**Supplied records**
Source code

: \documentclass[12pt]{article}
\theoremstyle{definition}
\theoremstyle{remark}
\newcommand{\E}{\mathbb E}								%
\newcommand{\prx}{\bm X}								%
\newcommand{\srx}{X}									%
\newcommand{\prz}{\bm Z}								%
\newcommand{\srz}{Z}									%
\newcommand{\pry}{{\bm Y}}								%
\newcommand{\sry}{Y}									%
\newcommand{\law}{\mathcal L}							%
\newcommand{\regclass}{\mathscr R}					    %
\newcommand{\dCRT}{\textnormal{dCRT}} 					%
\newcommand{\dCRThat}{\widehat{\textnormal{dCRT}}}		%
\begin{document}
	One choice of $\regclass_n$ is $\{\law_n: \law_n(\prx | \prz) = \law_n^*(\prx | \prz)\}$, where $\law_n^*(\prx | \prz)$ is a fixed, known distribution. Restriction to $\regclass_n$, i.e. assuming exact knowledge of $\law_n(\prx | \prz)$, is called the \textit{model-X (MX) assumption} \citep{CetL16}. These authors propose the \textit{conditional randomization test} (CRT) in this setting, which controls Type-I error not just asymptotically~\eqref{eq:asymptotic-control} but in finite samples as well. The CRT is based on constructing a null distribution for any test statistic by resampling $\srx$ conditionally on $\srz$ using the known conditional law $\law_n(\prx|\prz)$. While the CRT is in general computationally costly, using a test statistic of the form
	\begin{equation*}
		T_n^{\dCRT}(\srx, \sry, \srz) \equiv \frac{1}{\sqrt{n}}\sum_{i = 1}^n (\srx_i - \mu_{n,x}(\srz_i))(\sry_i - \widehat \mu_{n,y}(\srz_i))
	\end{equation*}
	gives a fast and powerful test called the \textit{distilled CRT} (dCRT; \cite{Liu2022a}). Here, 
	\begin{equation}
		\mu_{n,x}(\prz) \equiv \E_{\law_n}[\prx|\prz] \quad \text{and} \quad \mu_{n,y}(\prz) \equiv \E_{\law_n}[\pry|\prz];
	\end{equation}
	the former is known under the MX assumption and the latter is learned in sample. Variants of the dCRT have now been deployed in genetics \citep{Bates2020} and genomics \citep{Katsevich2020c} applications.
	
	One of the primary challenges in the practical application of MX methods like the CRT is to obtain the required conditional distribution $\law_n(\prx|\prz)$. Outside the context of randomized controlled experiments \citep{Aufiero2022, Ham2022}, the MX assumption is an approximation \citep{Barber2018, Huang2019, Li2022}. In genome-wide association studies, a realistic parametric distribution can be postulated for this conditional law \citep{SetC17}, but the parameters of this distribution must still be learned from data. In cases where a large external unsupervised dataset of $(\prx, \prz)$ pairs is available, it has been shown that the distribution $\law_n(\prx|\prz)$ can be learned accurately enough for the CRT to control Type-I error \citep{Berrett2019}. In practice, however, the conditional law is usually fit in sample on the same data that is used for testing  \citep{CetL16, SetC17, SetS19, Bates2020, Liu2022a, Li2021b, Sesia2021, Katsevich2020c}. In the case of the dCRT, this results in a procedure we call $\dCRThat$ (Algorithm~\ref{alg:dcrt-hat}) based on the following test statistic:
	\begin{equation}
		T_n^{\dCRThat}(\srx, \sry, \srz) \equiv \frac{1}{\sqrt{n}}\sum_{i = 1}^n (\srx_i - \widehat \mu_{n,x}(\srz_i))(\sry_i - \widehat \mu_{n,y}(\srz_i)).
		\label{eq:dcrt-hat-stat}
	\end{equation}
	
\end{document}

**Aim of the exercise**
Identify the lines of the data that contain the word "called". Copy each of them.

**Solution**
	One choice of $\regclass_n$ is $\{\law_n: \law_n(\prx | \prz) = \law_n^*(\prx | \prz)\}$, where $\law_n^*(\prx | \prz)$ is a fixed, known distribution. Restriction to $\regclass_n$, i.e. assuming exact knowledge of $\law_n(\prx | \prz)$, is called the \textit{model-X (MX) assumption} \citep{CetL16}. These authors propose the \textit{conditional randomization test} (CRT) in this setting, which controls Type-I error not just asymptotically~\eqref{eq:asymptotic-control} but in finite samples as well. The CRT is based on constructing a null distribution for any test statistic by resampling $\srx$ conditionally on $\srz$ using the known conditional law $\law_n(\prx|\prz)$. While the CRT is in general computationally costly, using a test statistic of the form
	gives a fast and powerful test called the \textit{distilled CRT} (dCRT; \cite{Liu2022a}). Here, 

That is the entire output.